Déjà, dans les rédactions d’Europe 1, de Paris Match – qui ne sont pas encore à lui –, Vincent Bolloré impose ses hommes et dégage ceux qui ne se soumettent pas. Omniprésence sur C8 de Cyril Hanouna, plusieurs fois condamné pour incitation à la haine raciale, ménage en grand sur Canal Plus, parachutage chez Plon (une des maisons d’Editis) de Lise Boëll, l’éditrice d’Éric Zemmour, enfin censure d’un livre de Guillaume Meurice à paraître aux éditions Le Robert : la liste est éloquente. Et ce patron ultraconservateur risque d’avoir un empire jamais vu.

La riposte s’est organisée. Le 8 mars, huit députés de la Nupes envoient une lettre ouverte à Rima Abdul-Malak, ministre de la Culture, demandant une intervention. Ils déclarent « inacceptable » la concentration de « 59 % de part de marché en littérature générale, 65 % en poche et 83 % en parascolaire (…) entre les mains d’un tel monopole idéologique ».
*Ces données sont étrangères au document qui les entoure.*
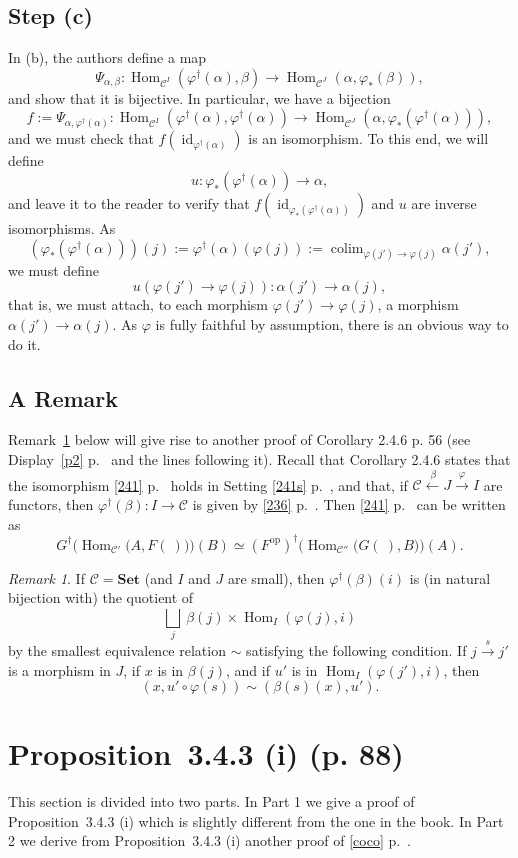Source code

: \documentclass[12pt]{article}
\theoremstyle{remark}%
\newtheorem{rk}[thm]{Remark}%
\newcommand{\n}{\noindent}
\newcommand{\C}{\mathcal C}
\newcommand{\Set}{\textbf{Set}}
\newcommand{\p}{\varphi}
\newcommand{\xr}{\xrightarrow}
\newcommand{\be}{\begin{equation}}
\newcommand{\ee}{\end{equation}}
\newcommand{\pr}{Proposition}
\DeclareMathOperator*{\coli}{colim}
\DeclareMathOperator{\id}{id}
\DeclareMathOperator{\Hom}{Hom}
\DeclareMathOperator{\h}{Hom}
\DeclareMathOperator{\op}{op}
\begin{document}
\subsection{Step (c)}%
% 
In (b), the authors define a map 
% 
\be\label{e233i} 
%
\Psi_{\alpha,\beta}:
\Hom_{\C^I}(\varphi^\dagger(\alpha),\beta)\to
\Hom_{\C^J}(\alpha,\varphi_*(\beta)),
%
\ee 
% 
and show that it is bijective. In particular, we have a bijection 
$$
f:=\Psi_{\alpha,\varphi^\dagger(\alpha)}:
\Hom_{\C^I}(\varphi^\dagger(\alpha),\varphi^\dagger(\alpha))\to
\Hom_{\C^J}(\alpha,\varphi_*(\varphi^\dagger(\alpha))),
$$
and we must check that $f(\id_{\varphi^\dagger(\alpha)})$ is an isomorphism. To this end, we will define 
$$
u:\varphi_*(\varphi^\dagger(\alpha))\to\alpha,
$$
and leave it to the reader to verify that $f(\id_{\varphi_*(\varphi^\dagger(\alpha))})$ and $u$ are inverse isomorphisms. As 
$$ 
(\varphi_*(\varphi^\dagger(\alpha)))(j):=\varphi^\dagger(\alpha)(\varphi(j)):=\coli_{\varphi(j')\to\varphi(j)}\alpha(j'),
$$
we must define 
$$
u(\varphi(j')\to\varphi(j)):\alpha(j')\to\alpha(j),
$$
that is, we must attach, to each morphism $\varphi(j')\to\varphi(j)$, a morphism $\alpha(j')\to\alpha(j)$. As $\varphi$ is fully faithful by assumption, there is an obvious way to do it. 
% 
\subsection{A Remark}\label{s236}%
% 
Remark~\ref{r236} below will give rise to another proof of Corollary 2.4.6 p. 56 (see Display~\eqref{p2} p.~\pageref{p2} and the lines following it). Recall that Corollary 2.4.6 states that the isomorphism \eqref{241} p.~\pageref{241} holds in Setting \eqref{241s} p.~\pageref{241s}, and that, if $\C\xleftarrow{\,\beta}J\xrightarrow{\p}I$ are functors, then $\p^\dagger(\beta):I\to\C$ is given by \eqref{236} p.\n~\pageref{236}. Then \eqref{241} p.~\pageref{241} can be written as 
$$
G^\dagger\Big(\h_{\C'}\big(A,F(\ )\big)\Big)(B)\simeq
(F^{\op})^\dagger\Big(\h_{\C''}\big(G(\ ),B\big)\Big)(A).
$$ 
%
\begin{rk}\label{r236}
If $\C=\Set$ (and $I$ and $J$ are small), then $\p^\dagger(\beta)(i)$ is (in natural bijection with) the quotient of 
$$
\bigsqcup_j\ \beta(j)\times\h_I(\p(j),i) 
$$ 
by the smallest equivalence relation $\sim$ satisfying the following condition. If $j\xr s j'$ is a morphism in $J$, if $x$ is in $\beta(j)$, and if $u'$ is in $\h_I(\p(j'),i)$, then 
$$
(x,u'\circ\p(s))\sim(\beta(s)(x),u'). 
$$ 
\end{rk} 
% 
\section{\pr\ 3.4.3 (i) (p. 88)}%
%
This section is divided into two parts. In Part 1 we give a proof of \pr\ 3.4.3 (i) which is slightly different from the one in the book. In Part 2 we derive from \pr\ 3.4.3 (i) another proof of \eqref{coco} p.~\pageref{coco}. 
%
\end{document}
À Bruxelles, la commissaire à la Concurrence Margrethe Vestager rendra son rapport le 23 mai 2023. Mais, on le sait déjà, il conclut que l’OPA de Vivendi « entrave de manière significative la concurrence ». Bolloré, s’il veut garder Hachette, doit se séparer d’Editis. Après différentes manœuvres, il s’est résolu à vendre le numéro deux de l’édition pour garder le numéro un.

Commence alors un étrange ballet. Dans un premier temps, un trio formé de Stéphane Courbit, Pierre-Édouard Stérin et Daniel Kretinsky semble tenir la corde. Mais le premier, un producteur audiovisuel, a des intérêts communs avec Bolloré. Le deuxième, fondateur de Smartbox, s’est trop mouillé aux côtés d’Éric Zemmour pour être présentable.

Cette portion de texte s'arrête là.